Jésus leur expliqua tout cela d'une manière très profonde,
et il l'appliqua à lui-même, etc. Pendant cette explication,
ils étaient assis autour d'une colline couverte de vigne et mangeaient
des grains de raisin. Les Réchabites n'avaient pas voulu en manger
avec eux, parce que le vin leur était interdit. Mais Jésus
les y engagea et même le leur enjoignit, disant que s'ils péchaient
en cela, il prenait le péché sur lui.
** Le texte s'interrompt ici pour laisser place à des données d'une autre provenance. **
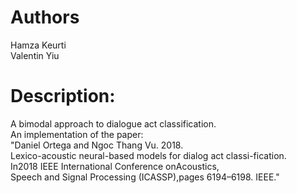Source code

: # Authors
Hamza Keurti\
Valentin Yiu

# Description:
A bimodal approach to dialogue act classification.\
An implementation of the paper:\
"Daniel  Ortega  and  Ngoc  Thang  Vu.  2018.\
Lexico-acoustic neural-based models for dialog act classi-fication.\
In2018 IEEE International Conference onAcoustics,\
Speech and Signal Processing (ICASSP),pages 6194–6198. IEEE."



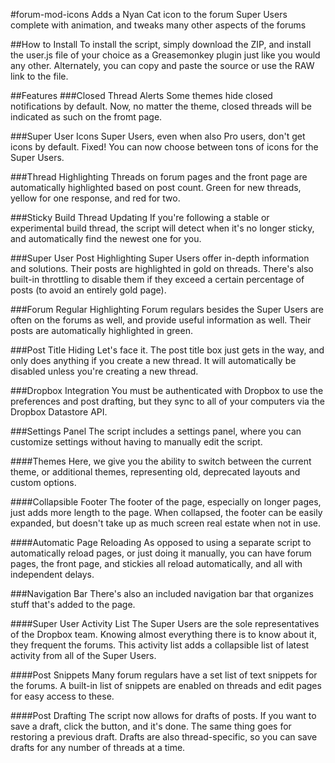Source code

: #forum-mod-icons
Adds a Nyan Cat icon to the forum Super Users complete with animation, and tweaks many other aspects of the forums

##How to Install
To install the script, simply download the ZIP, and install the user.js file of your choice as a Greasemonkey plugin just like you would any other. Alternately, you can copy and paste the source or use the RAW link to the file.

##Features
###Closed Thread Alerts
Some themes hide closed notifications by default. Now, no matter the theme, closed threads will be indicated as such on the fromt page.

###Super User Icons
Super Users, even when also Pro users, don't get icons by default. Fixed! You can now choose between tons of icons for the Super Users.

###Thread Highlighting
Threads on forum pages and the front page are automatically highlighted based on post count. Green for new threads, yellow for one response, and red for two.

###Sticky Build Thread Updating
If you're following a stable or experimental build thread, the script will detect when it's no longer sticky, and automatically find the newest one for you.

###Super User Post Highlighting
Super Users offer in-depth information and solutions. Their posts are highlighted in gold on threads. There's also built-in throttling to disable them if they exceed a certain percentage of posts (to avoid an entirely gold page).

###Forum Regular Highlighting
Forum regulars besides the Super Users are often on the forums as well, and provide useful information as well. Their posts are automatically highlighted in green.

###Post Title Hiding
Let's face it. The post title box just gets in the way, and only does anything if you create a new thread. It will automatically be disabled unless you're creating a new thread.

###Dropbox Integration
You must be authenticated with Dropbox to use the preferences and post drafting, but they sync to all of your computers via the Dropbox Datastore API.

###Settings Panel
The script includes a settings panel, where you can customize settings without having to manually edit the script.

####Themes
Here, we give you the ability to switch between the current theme, or additional themes, representing old, deprecated layouts and custom options.

####Collapsible Footer
The footer of the page, especially on longer pages, just adds more length to the page. When collapsed, the footer can be easily expanded, but doesn't take up as much screen real estate when not in use.

####Automatic Page Reloading
As opposed to using a separate script to automatically reload pages, or just doing it manually, you can have forum pages, the front page, and stickies all reload automatically, and all with independent delays.

###Navigation Bar
There's also an included navigation bar that organizes stuff that's added to the page.

####Super User Activity List
The Super Users are the sole representatives of the Dropbox team. Knowing almost everything there is to know about it, they frequent the forums. This activity list adds a collapsible list of latest activity from all of the Super Users.

####Post Snippets
Many forum regulars have a set list of text snippets for the forums. A built-in list of snippets are enabled on threads and edit pages for easy access to these.

####Post Drafting
The script now allows for drafts of posts. If you want to save a draft, click the button, and it's done. The same thing goes for restoring a previous draft. Drafts are also thread-specific, so you can save drafts for any number of threads at a time.
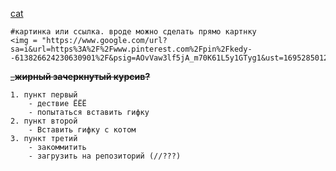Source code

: [cat](https://www.google.com/url?sa=i&url=https%3A%2F%2Fwww.pinterest.com%2Fpin%2Fkedy--613826624230630901%2F&psig=AOvVaw3lf5jA_m70K61L5y1GTyg1&ust=1695285012544000&source=images&cd=vfe&opi=89978449&ved=0CBAQjRxqFwoTCIDp7YbjuIEDFQAAAAAdAAAAABAE)

	#картинка или ссылка. вроде можно сделать прямо картнку
	<img = "https://www.google.com/url?sa=i&url=https%3A%2F%2Fwww.pinterest.com%2Fpin%2Fkedy--613826624230630901%2F&psig=AOvVaw3lf5jA_m70K61L5y1GTyg1&ust=1695285012544000&source=images&cd=vfe&opi=89978449&ved=0CBAQjRxqFwoTCIDp7YbjuIEDFQAAAAAdAAAAABAE">

~~___жирный зачеркнутый курсив?__~~

	1. пункт первый
		- дествие ЁЁЁ
		- попытаться вставить гифку
	2. пункт второй
		- Вставить гифку с котом
	3. пункт третий
		- закоммитить
		- загрузить на репозиторий (//???)
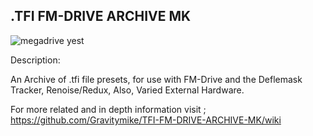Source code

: .TFI FM-DRIVE ARCHIVE MK
-------------------------

![megadrive yest](https://user-images.githubusercontent.com/69438403/185092387-c8ff5ac0-0e8b-461c-b79d-7dd52317f74c.gif)


Description:

An Archive of .tfi file presets, for use with FM-Drive and the Deflemask Tracker, Renoise/Redux, Also, Varied External Hardware.

For more related and in depth information visit ; https://github.com/Gravitymike/TFI-FM-DRIVE-ARCHIVE-MK/wiki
Comme on parlait de
cette loi qui leur était imposée, on rappela qu'autrefois
Jérémie, par ordre de Dieu, leur avait donné un ordre
semblable, auquel ils n'avaient pas obéi : mais cette fois Jésus
le leur commanda, et ils le firent. Ils revinrent vers le soir. Il y eut
encore un repas ou l’on donna à manger aux pauvres : ensuite Jésus
enseigna dans la synagogue et dormit dans la maison des lévites
sous une tente dressée sur le toit.
(26 septembre.) Jeudi 15 Tisri. Jésus enseigna aujourd'hui dans
l'école : il guérit plusieurs malades, alla dans l'après-midi,
en compagnie des lévites, au midi des vignobles, dans la direction
de l'ouest, et le soir, quand le jour de jeûne fut fini il prit avec
eux en route un petit repas. Il dit ensuite adieu aux Abiléniens
et continua sa route vers Gadara. Il arriva le soir par le côté
du midi devant le quartier juif : il est séparé du quartier
païen, qui est beaucoup plus grand et où il y a bien quatre
temples d'idoles. Je reconnus tout de suite que Gadara était une
ville païenne, en voyant l'idole du dieu Baal érigée
sous un grand arbre Jésus fut très bien accueilli : il y
avait ici des pharisiens, des sadducéens et un sanhédrin
pour cette contrée, quoique la ville n'eût guère parmi
ses habitants que trois à quatre cents Juifs. Quelques nouveaux
disciples Galiléens vinrent ici rejoindre Jésus : parmi eux
étaient Nathanaël Khased, Jonathan, demi frère de Pierre,
et je crois aussi Philippe. Jésus logea devant le quartier juif,
dans une hôtellerie où on avait préparé beaucoup
de cabanes de feuillage pour la fête des tabernacles.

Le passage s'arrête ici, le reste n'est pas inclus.